While May remained tumultuous in both equity and fixed income markets, the “falling knife” took a pause last month. Equity markets ended mixed after some important messages during earnings season. Bond markets managed to rebound despite a rate hike, hawkish messages from the FOMC, and a continuous stream of elevated inflationary pressures.
Equity markets found a late May rally to finish just slightly positive. The Dow Jones industrial average led the way +0.33% in May. That managed to keep the S&P slightly positive at +0.18%, while the Nasdaq continued to falter -1.93%. The energy sector continued to lead the way, up over 15% for the month. Consumer staples, consumer discretionary, and real estate all lagged and fell about 5%.
Bonds managed to stabilize last month. The 10-Year US Treasury benchmark hovered around 3% at the beginning of the month but ended the month 15 basis points lower at 2.85%. Investment grade sectors also followed suit as corporate bond prices rose, and municipal bonds staged the largest monthly rally since 2020.
Despite the Fed-tightening environment, bonds reverted to the “old” negative stock/bond correlation. Bond prices moved higher on days the stock market saw heavy re-pricing. Some of the interest in bonds came from the higher absolute level in interest rates versus cash, and some has come from predictions of a future recession.

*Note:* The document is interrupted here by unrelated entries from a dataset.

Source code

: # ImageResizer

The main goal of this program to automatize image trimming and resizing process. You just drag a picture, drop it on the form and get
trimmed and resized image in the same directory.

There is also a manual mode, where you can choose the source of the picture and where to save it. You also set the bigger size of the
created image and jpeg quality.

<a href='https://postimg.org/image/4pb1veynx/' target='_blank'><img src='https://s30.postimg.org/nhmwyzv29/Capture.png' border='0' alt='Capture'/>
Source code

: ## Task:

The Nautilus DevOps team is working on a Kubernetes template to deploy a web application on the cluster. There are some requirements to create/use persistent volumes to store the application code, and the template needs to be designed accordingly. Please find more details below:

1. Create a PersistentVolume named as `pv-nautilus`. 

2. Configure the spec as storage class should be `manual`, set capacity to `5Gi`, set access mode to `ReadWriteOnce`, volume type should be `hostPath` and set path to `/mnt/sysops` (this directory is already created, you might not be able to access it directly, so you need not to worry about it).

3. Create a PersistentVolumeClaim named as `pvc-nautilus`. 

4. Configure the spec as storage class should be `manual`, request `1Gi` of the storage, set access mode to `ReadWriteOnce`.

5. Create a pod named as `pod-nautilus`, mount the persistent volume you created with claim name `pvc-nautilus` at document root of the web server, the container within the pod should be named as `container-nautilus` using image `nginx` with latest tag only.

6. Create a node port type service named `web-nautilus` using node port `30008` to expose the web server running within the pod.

On May 4th the FOMC decided to raise rates by 50 basis points (to a 1.00% Fed Funds rate) as they also announced the reduction of their balance sheet to begin in June. All of this was widely anticipated by the markets, but some investors were worried about a stronger increase. As Chairman Powell dismissed the near-term notion of a 75-basis point hike, both stock and bond markets rallied sharply. The very next trading day, markets reversed course as investors realized the Fed has a lot more work to do to dampen rising inflation.
The war in Ukraine continues to be on the minds of investors, and now, the rising tension between China and Taiwan. The US stance on both topics continues to hamper markets. On May 9th, investors braced for a strong “WW3-like" message from Putin, during his May Day speech. The tone was defiant but much softer than the markets were anticipating.
Economic data continued to come in strong, led by employment data. As job reports continue to show two jobs for every person unemployed, the “post-Fed” non-farm payroll figure came in healthy for April at 428k jobs, and the unemployment rate remained at 3.6%. Retail sales, the service sector, and manufacturing all reported solid monthly figures. Although, consumer confidence data, along with housing data has started to slip. Logically both higher rates and inflation have already begun to filter into this data, despite a strong economy. Both CPI and PPI remain elevated, along with unit labor costs for the first quarter.
As mid-month approached, bond markets felt more range-bound, and stocks seemed to find some solid footing. On May 17th, Walmart released earnings, and the disappointing news started a firestorm in equity markets. Wal-Mart stated that the first quarter was a result of higher product, supply chain, and employee costs, and the results were disappointing. Target followed suit the following day and its stock fell as much as 25%. Absorbing higher costs hurt profitability. This created a sharp “risk-off” week for markets and a run for cover in safe-haven bonds. Markets calmed as the month moved on, and as Fed speakers reiterated their goal of dampening inflation at all costs.